Friday, July 25, 2014

Test scores drop, graduation rates soar; they can't both be,

not if graduation rates accurately indicate student achievement.
and
not if test scores accurately indicate student achievement.

One of them has to be less accurate than the other.
We should be paying more attention the one than the other.
We are paying attention to the wrong one.

The leadership of the APS and their friends in the establishment's media, have decided to focus on graduation rates as the measure of their success.

This though it manifestly the less valid of the two.
This though it is the more easily manipulated of the two.

All you have to do to raise graduation rates is to give kids 5 years to earn one that counts, instead of 4.  Or, you can simply not count the kids who are least likely to graduate, when you construct the "cohorts" upon which all of the mathematical manipulations are based.

Unless they start cheating by giving kids the answers or changing their answers, test scores are nearly impossible to manipulate.

Measuring the performance of public schools is a easy as creating "tests" that accurately measure whatever performance standards apply to whatever graduation certificate a particular student wants to earn.

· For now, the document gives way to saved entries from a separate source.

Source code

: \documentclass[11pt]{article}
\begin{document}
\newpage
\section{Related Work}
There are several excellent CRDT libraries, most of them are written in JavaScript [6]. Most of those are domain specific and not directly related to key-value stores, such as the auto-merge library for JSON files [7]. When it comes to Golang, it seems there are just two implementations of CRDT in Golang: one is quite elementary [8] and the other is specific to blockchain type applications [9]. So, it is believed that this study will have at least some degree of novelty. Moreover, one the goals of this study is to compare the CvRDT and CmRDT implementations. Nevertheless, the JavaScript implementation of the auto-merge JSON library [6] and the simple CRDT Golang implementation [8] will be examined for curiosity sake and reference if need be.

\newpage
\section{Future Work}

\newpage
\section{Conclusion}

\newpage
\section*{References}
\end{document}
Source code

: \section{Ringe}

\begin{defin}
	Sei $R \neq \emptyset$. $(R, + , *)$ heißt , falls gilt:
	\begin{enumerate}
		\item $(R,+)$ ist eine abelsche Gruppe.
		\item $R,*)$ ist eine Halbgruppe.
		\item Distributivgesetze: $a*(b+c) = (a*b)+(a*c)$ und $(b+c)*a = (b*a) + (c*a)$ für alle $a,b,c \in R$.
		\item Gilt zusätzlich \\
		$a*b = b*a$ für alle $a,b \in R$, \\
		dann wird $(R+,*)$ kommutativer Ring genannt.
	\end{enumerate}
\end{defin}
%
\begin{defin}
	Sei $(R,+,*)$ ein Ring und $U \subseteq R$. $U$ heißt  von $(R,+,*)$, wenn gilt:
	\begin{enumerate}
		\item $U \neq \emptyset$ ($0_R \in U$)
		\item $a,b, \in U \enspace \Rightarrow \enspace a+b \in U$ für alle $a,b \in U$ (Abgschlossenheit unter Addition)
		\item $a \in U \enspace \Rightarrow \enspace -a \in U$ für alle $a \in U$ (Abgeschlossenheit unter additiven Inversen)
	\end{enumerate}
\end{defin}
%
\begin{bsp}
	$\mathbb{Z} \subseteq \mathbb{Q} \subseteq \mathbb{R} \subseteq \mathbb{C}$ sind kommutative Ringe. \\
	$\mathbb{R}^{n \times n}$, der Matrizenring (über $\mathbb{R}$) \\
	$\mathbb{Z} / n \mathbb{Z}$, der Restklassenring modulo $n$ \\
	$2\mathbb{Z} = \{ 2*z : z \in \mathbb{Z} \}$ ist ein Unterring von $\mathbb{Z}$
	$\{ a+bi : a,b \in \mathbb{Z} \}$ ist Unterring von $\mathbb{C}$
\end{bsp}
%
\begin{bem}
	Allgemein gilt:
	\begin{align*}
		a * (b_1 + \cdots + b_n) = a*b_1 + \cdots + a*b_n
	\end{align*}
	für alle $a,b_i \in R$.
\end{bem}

The most accurate measure of whether the mission has been successfully completed will be the test scores of students demonstrating their proficiency regardless of how the acquired that proficiency or how long it took them.  That obvious conclusion is being relentlessly ignored by people making money off cemetery seating and all that implies.

For as long as the establishment's media, let's say
the Journal, does not investigate and report upon
student discipline in the APS, you cannot trust them
to investigate and report upon anything,
no matter how grievous to yours and the people's interests.